E all'unisono sono dunque cadute, tra mercoledì sera e giovedì: persino l'oro che, dopo il brusco ridimensionamento di aprile, si pensava essere ritornato un bene rifugio, in contrapposizione con le attività a rischio. Simul stabunt vel simul cadent, insieme staranno e insieme cadranno, poiché il fattore che aveva fatto gonfiare tutti i mercati è stata la politica monetaria ultraespansiva e non convenzionale della banca centrale americana. E, naturalmente, è sceso anche l'euro: ma di poco, dall'1,34, dove si trovava prima delle parole di Bernanke, all'1,323 di ieri sera. Davvero e stranamente poco, perché salti, all'ingiù o più sovente all'insù, di un punto l'euro li aveva segnati sul dollaro al minimo cambiar d'umore sui mercati, alle dichiarazioni di qualche membro della Fed o a quelle a ruota libera di un politico europeo o ai tentativi di interpretare qualche frase di Mario Draghi un po' più criptica del solito.

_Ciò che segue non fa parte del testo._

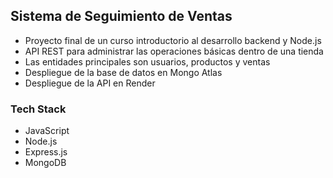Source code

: ## Sistema de Seguimiento de Ventas
- Proyecto final de un curso introductorio al desarrollo backend y Node.js
- API REST para administrar las operaciones básicas dentro de una tienda
- Las entidades principales son usuarios, productos y ventas
- Despliegue de la base de datos en Mongo Atlas
- Despliegue de la API en Render

### Tech Stack
- JavaScript
- Node.js
- Express.js
- MongoDB

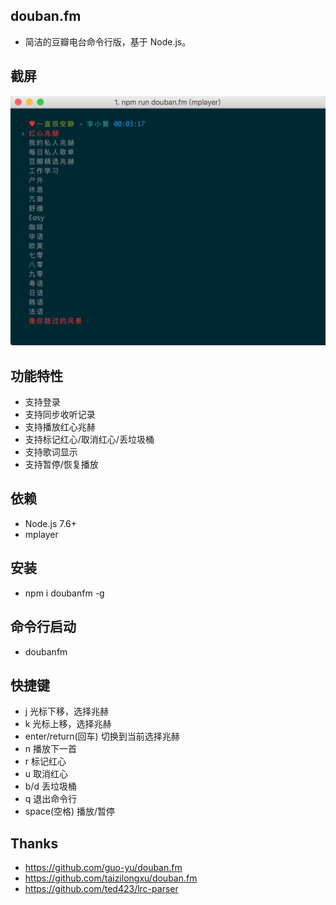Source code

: ## douban.fm
* 简洁的豆瓣电台命令行版，基于 Node.js。

## 截屏
![image](https://raw.githubusercontent.com/shuiszhang/douban.fm/master/douban.fm.png)

## 功能特性
* 支持登录
* 支持同步收听记录
* 支持播放红心兆赫
* 支持标记红心/取消红心/丢垃圾桶
* 支持歌词显示
* 支持暂停/恢复播放

## 依赖
* Node.js 7.6+
* mplayer

## 安装
* npm i doubanfm -g

## 命令行启动
* doubanfm

## 快捷键
* j 光标下移，选择兆赫
* k 光标上移，选择兆赫
* enter/return(回车) 切换到当前选择兆赫
* n 播放下一首
* r 标记红心
* u 取消红心
* b/d 丢垃圾桶
* q 退出命令行
* space(空格) 播放/暂停


## Thanks
* https://github.com/guo-yu/douban.fm
* https://github.com/taizilongxu/douban.fm
* https://github.com/ted423/lrc-parser
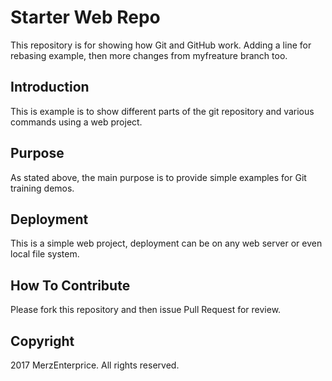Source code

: # Starter Web Repo

This repository is for showing how Git and GitHub work. Adding a line for rebasing example, then more changes from myfreature branch too.

## Introduction

This is example is to show different parts of the git repository and various commands using a web project.

## Purpose

As stated above, the main purpose is to provide simple examples for Git training demos.

## Deployment

This is a simple web project, deployment can be on any web server or even local file system.

## How To Contribute

Please fork this repository and then issue Pull Request for review.

## Copyright

2017 MerzEnterprice. All rights reserved.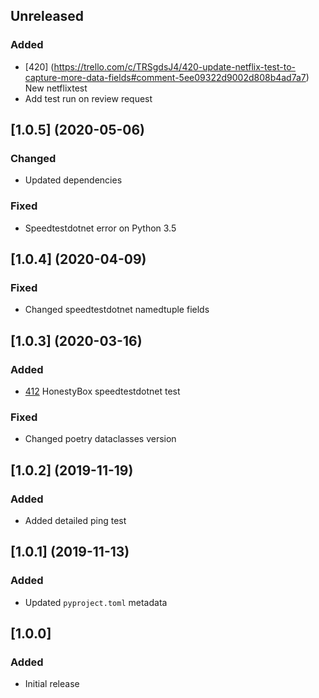 ## Unreleased
### Added
* [420] (https://trello.com/c/TRSgdsJ4/420-update-netflix-test-to-capture-more-data-fields#comment-5ee09322d9002d808b4ad7a7) New netflixtest
* Add test run on review request

## [1.0.5] (2020-05-06)
### Changed
* Updated dependencies

### Fixed
* Speedtestdotnet error on Python 3.5

## [1.0.4] (2020-04-09)
### Fixed
* Changed speedtestdotnet namedtuple fields

## [1.0.3] (2020-03-16)
### Added
* [412](https://trello.com/c/F7Ep7b0G/412-implement-speedtestdotnet-hb-measurement) HonestyBox speedtestdotnet test
### Fixed
* Changed poetry dataclasses version

## [1.0.2] (2019-11-19)
### Added
* Added detailed ping test

## [1.0.1] (2019-11-13)
### Added
* Updated `pyproject.toml` metadata

## [1.0.0]
### Added
* Initial release
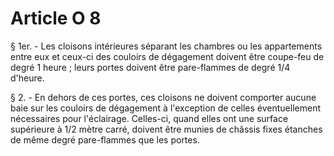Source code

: # Article O 8

§ 1er. - Les cloisons intérieures séparant les chambres ou les appartements entre eux et ceux-ci des couloirs de dégagement doivent être coupe-feu de degré 1 heure ; leurs portes doivent être pare-flammes de degré 1/4 d'heure.

§ 2. - En dehors de ces portes, ces cloisons ne doivent comporter aucune baie sur les couloirs de dégagement à l'exception de celles éventuellement nécessaires pour l'éclairage. Celles-ci, quand elles ont une surface supérieure à 1/2 mètre carré, doivent être munies de châssis fixes étanches de même degré pare-flammes que les portes.
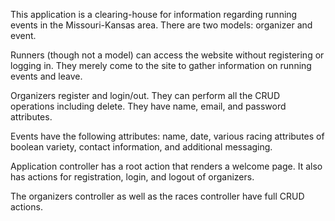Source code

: This application is a clearing-house for information regarding running events in the Missouri-Kansas area. There are two models: organizer and event.

Runners (though not a model) can access the website without registering or logging in. They merely come to the site to gather information on running events and leave.

Organizers register and login/out. They can perform all the CRUD operations including delete. They have name, email, and password attributes.

Events have the following attributes: name, date, various racing attributes of boolean variety, contact information, and additional messaging.

Application controller has a root action that renders a welcome page. It also has actions for registration, login, and logout of organizers.

The organizers controller as well as the races controller have full CRUD actions.
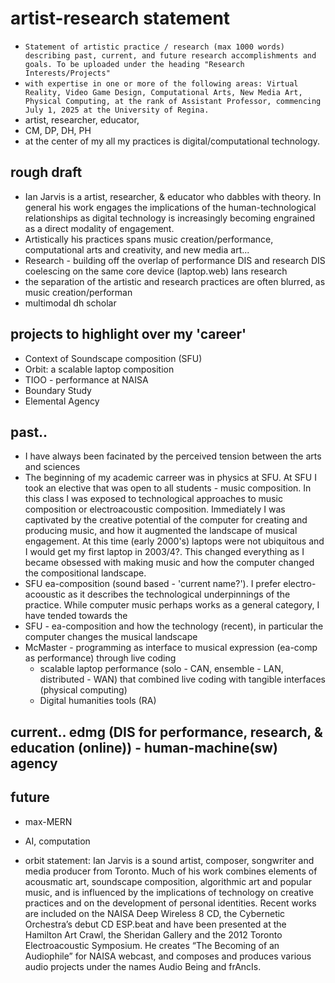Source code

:# artist-research statement
- `Statement of artistic practice / research (max 1000 words) describing past, current, and future research accomplishments and goals. To be uploaded under the heading "Research Interests/Projects"`
-  `with expertise in one or more of the following areas: Virtual Reality, Video Game Design, Computational Arts, New Media Art, Physical Computing, at the rank of Assistant Professor, commencing July 1, 2025 at the University of Regina.`
- artist, researcher, educator, 
- CM, DP, DH, PH
- at the center of my all my practices is digital/computational technology.
## rough draft
- Ian Jarvis is a artist, researcher, & educator who dabbles with theory. In general his work engages the implications of the human-technological relationships as digital technology is increasingly becoming engrained as a direct modality of engagement. 
- Artistically his practices spans music creation/performance, computational arts and creativity, and new media art...
- Research - building off the overlap of performance DIS and research DIS coelescing on the same core device (laptop.web) Ians research 
- the separation of the artistic and research practices are often blurred, as music creation/performan
- multimodal dh scholar
## projects to highlight over my 'career'
- Context of Soundscape composition (SFU)
- Orbit: a scalable laptop composition
- TIOO - performance at NAISA
- Boundary Study
- Elemental Agency
## past..
- I have always been facinated by the perceived tension between the arts and sciences
- The beginning of my academic carreer was in physics at SFU. At SFU I took an elective that was open to all students - music composition. In this class I was exposed to technological approaches to music composition or electroacoustic composition. Immediately I was captivated by the creative potential of the computer for creating and producing music, and how it augmented the landscape of musical engagement. At this time (early 2000's) laptops were not ubiquitous and I would get my first laptop in 2003/4?. This changed everything as I became obsessed with making music and how the computer changed the compositional landscape. 
- SFU ea-composition (sound based - 'current name?'). I prefer electro-acooustic as it describes the technological underpinnings of the practice. While computer music perhaps works as a general category, I have tended towards the 
- SFU - ea-composition and how the technology (recent), in particular the computer changes the musical landscape
- McMaster - programming as interface to musical expression (ea-comp as performance) through live coding 
    - scalable laptop performance (solo - CAN, ensemble - LAN, distributed - WAN) that combined live coding with tangible interfaces (physical computing)
    - Digital humanities tools (RA)
## current.. edmg (DIS for performance, research, & education (online)) - human-machine(sw) agency 
## future

- max-MERN 
- AI, computation



- orbit statement: Ian Jarvis is a sound artist, composer, songwriter and media producer from Toronto. Much of his work combines elements of acousmatic art, soundscape composition, algorithmic art and popular music, and is influenced by the implications of technology on creative practices and on the development of personal identities. Recent works are included on the NAISA Deep Wireless 8 CD, the Cybernetic Orchestra’s debut CD ESP.beat and have been presented at the Hamilton Art Crawl, the Sheridan Gallery and the 2012 Toronto Electroacoustic Symposium. He creates “The Becoming of an Audiophile” for NAISA webcast, and composes and produces various audio projects under the names Audio Being and frAncIs.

Ci sono due diverse spiegazioni a questa resistenza dell'euro sul dollaro: la prima è che una bella fetta della speculazione sulle attività dei Paesi emergenti proveniva dalle grandi banche e dai fondi dell'Eurozona e adesso quella speculazione sta rimpatriando la liquidità. La seconda è che, nonostante, l'annunciata futura exit strategy della Fed, le condizioni della politica monetaria nella zona euro si sono fatte più restrittive: in termini relativi, rispetto a Giappone e agli stessi Stati Uniti, perché l'ostilità tedesca a qualsiasi misura non convenzionale s'è intensificata e la minaccia della corte costituzionale tedesca consiglia a Draghi ulteriore prudenza; in termini assoluti, perché con la restituzione della liquidità presa a prestito (Ltro), si sta riducendo l'attivo nel bilancio della Bce.
Che fare adesso? L'impressione è che la reazione dei mercati, per quanto isterica e violenta, sia destinata a farsi sentire anche nelle prossime sedute: forse più con movimenti talora contraddittori che con una direzione decisamente ribassista. Dovremmo, insomma, vedere una volatilità ancor più accentuata di quella delle ultime settimane e, senza sostanziali mutamenti nelle condizioni economiche, potremmo rivedere certe sconcertanti reazioni ai dati macroeconomici americani. Sconcertanti perché dettate dalla logica del tanto peggio, tanto meglio, visto che le cattive notizie avrebbero l'effetto di procrastinare l'exit strategy della Fed.
Si può supporre che i bond societari ad alto rendimento, specie i junk bond, siano incamminati verso una più lunga strada ribassista. Qualcosa d'analogo è ipotizzabile anche per i titoli di Stato dei Paesi periferici d'Eurozona, tanto più se si pensa che rendimenti in ulteriore modesto rialzo dovrebbero interessare pure i Bund e i Treasury Usa. Ed è probabile che le azioni continuino ad essere considerate attività relativamente meno rischiose: specie i titoli di aziende a più forte crescita e specie le banche che, nella prospettiva di un rialzo dei tassi d'interesse, vedrebbero migliorare i margini reddituali.